* What the task asks *
What lines in the data below mention the string "example"? Copy them out.

* Stored data entries *
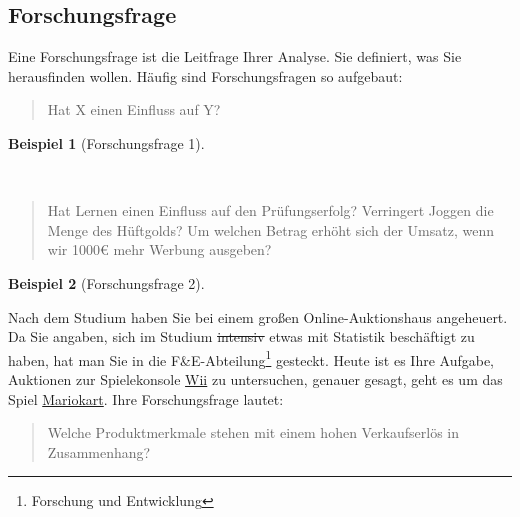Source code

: \documentclass[
  a4paper,
  DIV=11]{scrreprt}
\theoremstyle{definition}
\theoremstyle{definition}
\newtheorem{example}{Beispiel}[chapter]
\theoremstyle{remark}
\begin{document}
\hypertarget{forschungsfrage}{%
\subsection{Forschungsfrage}\label{forschungsfrage}}

Eine Forschungsfrage ist die Leitfrage Ihrer Analyse. Sie definiert, was
Sie herausfinden wollen. Häufig sind Forschungsfragen so aufgebaut:

\begin{quote}
Hat X einen Einfluss auf Y?
\end{quote}

\leavevmode{}%
\begin{example}[Forschungsfrage 1]\label{exm-fofrage1}

~

\begin{quote}
Hat Lernen einen Einfluss auf den Prüfungserfolg? Verringert Joggen die
Menge des Hüftgolds? Um welchen Betrag erhöht sich der Umsatz, wenn wir
1000€ mehr Werbung ausgeben?
\end{quote}

\end{example}

\leavevmode{}%
\begin{example}[Forschungsfrage 2]\label{exm-fofrage2}

Nach dem Studium haben Sie bei einem großen Online-Auktionshaus
angeheuert. Da Sie angaben, sich im Studium \sout{intensiv} etwas mit
Statistik beschäftigt zu haben, hat man Sie in die
F\&E-Abteilung\footnote{Forschung und Entwicklung} gesteckt. Heute ist
es Ihre Aufgabe, Auktionen zur Spielekonsole
\href{https://www.nintendo.de/Wii/Wii-94559.html}{Wii} zu untersuchen,
genauer gesagt, geht es um das Spiel
\href{https://www.nintendo.de/Spiele/Wii/Mario-Kart-Wii-281848.html\#_bersicht}{Mariokart}.
Ihre Forschungsfrage lautet:

\begin{quote}
Welche Produktmerkmale stehen mit einem hohen Verkaufserlös in
Zusammenhang?
\end{quote}

\end{example}
\end{document}
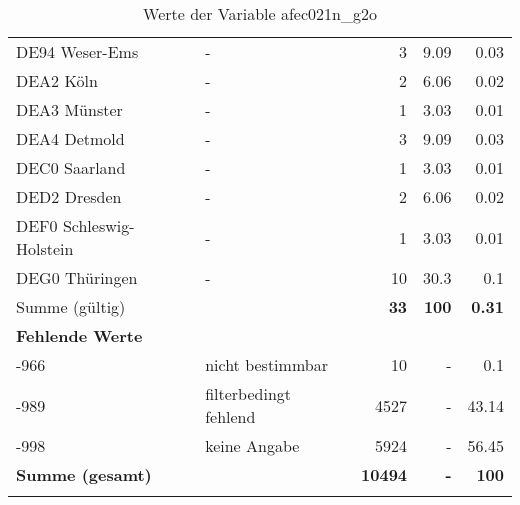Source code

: \begin{longtable}{Xlrrr}
     \multicolumn{1}{X}{DE94 Weser-Ems} &
     - &
     \num{3} &
     \num[round-mode=places,round-precision=2]{9.09} &
     \num[round-mode=places,round-precision=2]{0.03} \\

     \multicolumn{1}{X}{DEA2 Köln} &
     - &
     \num{2} &
     \num[round-mode=places,round-precision=2]{6.06} &
     \num[round-mode=places,round-precision=2]{0.02} \\

     \multicolumn{1}{X}{DEA3 Münster} &
     - &
     \num{1} &
     \num[round-mode=places,round-precision=2]{3.03} &
     \num[round-mode=places,round-precision=2]{0.01} \\

     \multicolumn{1}{X}{DEA4 Detmold} &
     - &
     \num{3} &
     \num[round-mode=places,round-precision=2]{9.09} &
     \num[round-mode=places,round-precision=2]{0.03} \\

     \multicolumn{1}{X}{DEC0 Saarland} &
     - &
     \num{1} &
     \num[round-mode=places,round-precision=2]{3.03} &
     \num[round-mode=places,round-precision=2]{0.01} \\

     \multicolumn{1}{X}{DED2 Dresden} &
     - &
     \num{2} &
     \num[round-mode=places,round-precision=2]{6.06} &
     \num[round-mode=places,round-precision=2]{0.02} \\

     \multicolumn{1}{X}{DEF0 Schleswig-Holstein} &
     - &
     \num{1} &
     \num[round-mode=places,round-precision=2]{3.03} &
     \num[round-mode=places,round-precision=2]{0.01} \\

     \multicolumn{1}{X}{DEG0 Thüringen} &
     - &
     \num{10} &
     \num[round-mode=places,round-precision=2]{30.3} &
     \num[round-mode=places,round-precision=2]{0.1} \\
     \midrule
      \multicolumn{2}{l}{Summe (gültig)} & \textbf{\num{33}} &
      \textbf{\num{100}} &
         \textbf{\num[round-mode=places,round-precision=2]{0.31}} \\
     \multicolumn{5}{l}{\textbf{Fehlende Werte}}\\
       -966 & nicht bestimmbar & \num{10} & - & \num[round-mode=places,round-precision=2]{0.1} \\

       -989 & filterbedingt fehlend & \num{4527} & - & \num[round-mode=places,round-precision=2]{43.14} \\

       -998 & keine Angabe & \num{5924} & - & \num[round-mode=places,round-precision=2]{56.45} \\

     \midrule
     \multicolumn{2}{l}{\textbf{Summe (gesamt)}} & \textbf{\num{10494}} & \textbf{-} & \textbf{\num{100}} \\
     \bottomrule
     \caption{Werte der Variable afec021n\_g2o}
     \end{longtable}
     
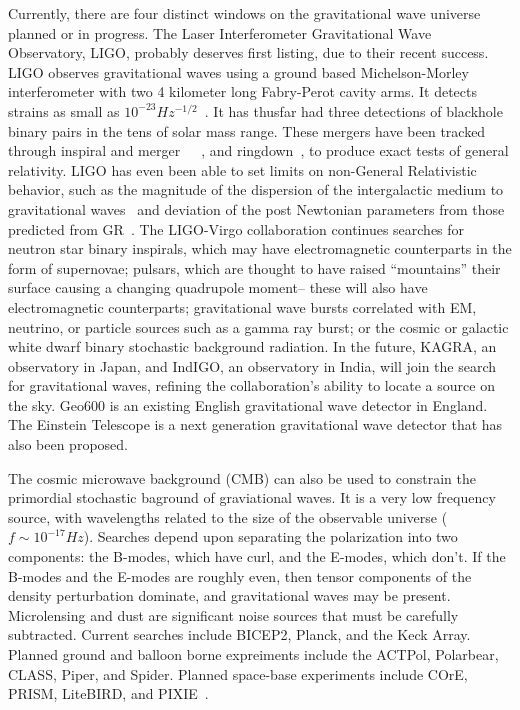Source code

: Currently, there are four distinct windows on the gravitational wave universe planned or in progress. The Laser Interferometer Gravitational Wave Observatory, LIGO, probably deserves first listing, due to their recent success. LIGO observes gravitational waves using a ground based Michelson-Morley interferometer with two 4 kilometer long Fabry-Perot cavity arms. It detects strains as small as $10^{-23} Hz^{-1/2}$~\cite{LIGOsensitivity}. It has thusfar had three detections of blackhole binary pairs in the tens of solar mass range. These mergers have been tracked through inspiral and merger~\cite{GW150914}~\cite{GW151226}~\cite{GW170104}, and ringdown~\cite{LIGO1e}, to produce exact tests of general relativity. LIGO has even been able to set limits on non-General Relativistic behavior, such as the magnitude of the dispersion of the intergalactic medium to gravitational waves~\cite{GW170104} and deviation of the post Newtonian parameters from those predicted from GR~\cite{LIGO1e}. The LIGO-Virgo collaboration continues searches for neutron star binary inspirals, which may have electromagnetic counterparts in the form of supernovae; pulsars, which are thought to have raised ``mountains'' their surface causing a changing quadrupole moment-- these will also have electromagnetic counterparts; gravitational wave bursts correlated with EM, neutrino, or particle sources such as a gamma ray burst; or the cosmic or galactic white dwarf binary stochastic background radiation. In the future, KAGRA, an observatory in Japan, and IndIGO, an observatory in India, will join the search for gravitational waves, refining the collaboration's ability to locate a source on the sky. Geo600 is an existing English gravitational wave detector in England. The Einstein Telescope is a next generation gravitational wave detector that has also been proposed. 


The cosmic microwave background (CMB) can also be used to constrain the primordial stochastic baground of graviational waves. It is a very low frequency source, with wavelengths related to the size of the observable universe ($f\sim 10^{-17} Hz$). Searches depend upon separating the polarization into two components: the B-modes, which have curl, and the E-modes, which don't. If the B-modes and the E-modes are roughly even, then tensor components of the density perturbation dominate, and gravitational waves may be present. Microlensing and dust are significant noise sources that must be carefully subtracted. Current searches include BICEP2, Planck, and the Keck Array. Planned ground and balloon borne expreiments include the ACTPol, Polarbear, CLASS, Piper, and Spider. Planned space-base experiments include COrE, PRISM, LiteBIRD, and PIXIE~\cite{bmodes}. 


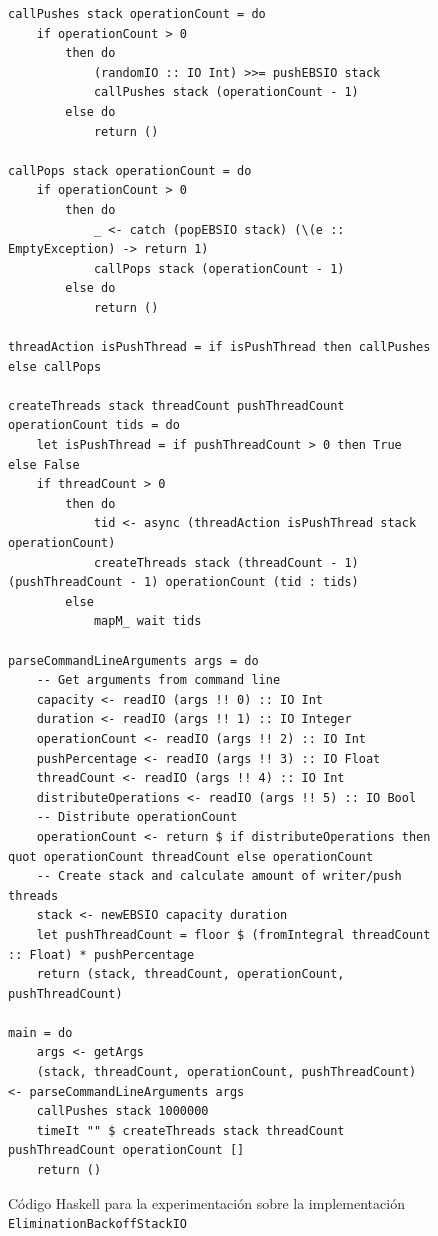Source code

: \begin{figure}[H]
    \centering
    \begin{verbatim}
callPushes stack operationCount = do
    if operationCount > 0
        then do
            (randomIO :: IO Int) >>= pushEBSIO stack
            callPushes stack (operationCount - 1)
        else do
            return ()

callPops stack operationCount = do
    if operationCount > 0
        then do
            _ <- catch (popEBSIO stack) (\(e :: EmptyException) -> return 1)
            callPops stack (operationCount - 1)
        else do
            return ()

threadAction isPushThread = if isPushThread then callPushes else callPops

createThreads stack threadCount pushThreadCount operationCount tids = do
    let isPushThread = if pushThreadCount > 0 then True else False
    if threadCount > 0
        then do
            tid <- async (threadAction isPushThread stack operationCount)
            createThreads stack (threadCount - 1) (pushThreadCount - 1) operationCount (tid : tids)
        else
            mapM_ wait tids

parseCommandLineArguments args = do
    -- Get arguments from command line
    capacity <- readIO (args !! 0) :: IO Int
    duration <- readIO (args !! 1) :: IO Integer
    operationCount <- readIO (args !! 2) :: IO Int
    pushPercentage <- readIO (args !! 3) :: IO Float
    threadCount <- readIO (args !! 4) :: IO Int
    distributeOperations <- readIO (args !! 5) :: IO Bool
    -- Distribute operationCount
    operationCount <- return $ if distributeOperations then quot operationCount threadCount else operationCount
    -- Create stack and calculate amount of writer/push threads
    stack <- newEBSIO capacity duration
    let pushThreadCount = floor $ (fromIntegral threadCount :: Float) * pushPercentage
    return (stack, threadCount, operationCount, pushThreadCount)

main = do
    args <- getArgs
    (stack, threadCount, operationCount, pushThreadCount) <- parseCommandLineArguments args
    callPushes stack 1000000
    timeIt "" $ createThreads stack threadCount pushThreadCount operationCount []
    return ()
    \end{verbatim}
    \caption{Código Haskell para la experimentación sobre la implementación \texttt{EliminationBackoffStackIO}}
    \label{fig:expEBSIO}
\end{figure}

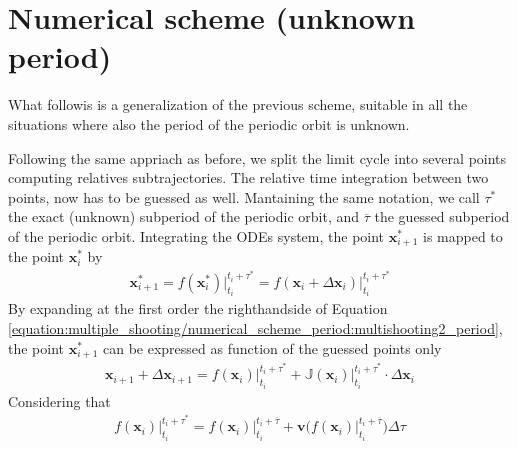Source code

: \documentclass[letterpaper,10pt,english,openany,oneside]{sphinxmanual}
\begin{document}
\section{Numerical scheme (unknown period)}
\label{\detokenize{multiple_shooting/numerical_scheme_period:numerical-scheme-unknown-period}}\label{\detokenize{multiple_shooting/numerical_scheme_period::doc}}
What followis is a generalization of the previous scheme, suitable in all the situations where also the period of the periodic orbit is unknown.

\begin{figure}[htbp]
\centering

\noindent{}
\end{figure}

Following the same appriach as before, we split the limit cycle into several points computing relatives sub\sphinxhyphen{}trajectories.
The relative time integration between two points, now has to be guessed as well. Mantaining the same notation, we call \(\tau^{*}\) the exact (unknown) subperiod of the periodic orbit, and \(\overline{\tau}\) the guessed subperiod of the periodic orbit.
Integrating the ODEs system, the point \(\mathbf{x}^*_{i+1}\) is mapped to the point  \(\mathbf{x}^*_{i}\) by
\begin{equation}\label{equation:multiple_shooting/numerical_scheme_period:multishooting2_period}
\begin{split}\mathbf{x}^*_{i+1} = f(\mathbf{x}^*_i)  \big \rvert_{t_{i}}^{t_{i}+\tau^{*}} = f(\mathbf{x}_i + \Delta\mathbf{x}_i) \big \rvert_{t_{i}}^{t_{i}+\tau^{*}}\end{split}
\end{equation}
By expanding at the first order the right\sphinxhyphen{}hand\sphinxhyphen{}side of Equation \eqref{equation:multiple_shooting/numerical_scheme_period:multishooting2_period}, the point \(\mathbf{x}^*_{i+1}\) can be expressed as function of the guessed points only
\begin{equation}\label{equation:multiple_shooting/numerical_scheme_period:multishooting3_period}
\begin{split}\mathbf{x}_{i+1} + \Delta\mathbf{x}_{i+1}  =f(\mathbf{x}_i) \big \rvert_{t_{i}}^{t_{i}+\tau^{*}} + \mathbb{J} (\mathbf{x}_i) \Big \rvert_{t_{i}}^{t_{i}+\tau^{*}}\cdot\Delta\mathbf{x}_i\end{split}
\end{equation}
Considering that
\begin{equation}\label{equation:multiple_shooting/numerical_scheme_period:period_iteration}
\begin{split}f(\mathbf{x}_i)  \big \rvert_{t_{i}}^{t_{i}+\tau^{*}} = f(\mathbf{x}_i)  \big \rvert_{t_{i}}^{t_{i}+\overline{\tau}} + \mathbf{v} \big ( f(\mathbf{x}_i)  \big \rvert_{t_{i}}^{t_{i}+\overline{\tau}}\big ) \Delta \tau\end{split}
\end{equation}
\end{document}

* Solution for this problem *
\newtheorem{example}{Beispiel}[chapter]
\begin{example}[Forschungsfrage 1]\label{exm-fofrage1}
\end{example}
\begin{example}[Forschungsfrage 2]\label{exm-fofrage2}
\end{example}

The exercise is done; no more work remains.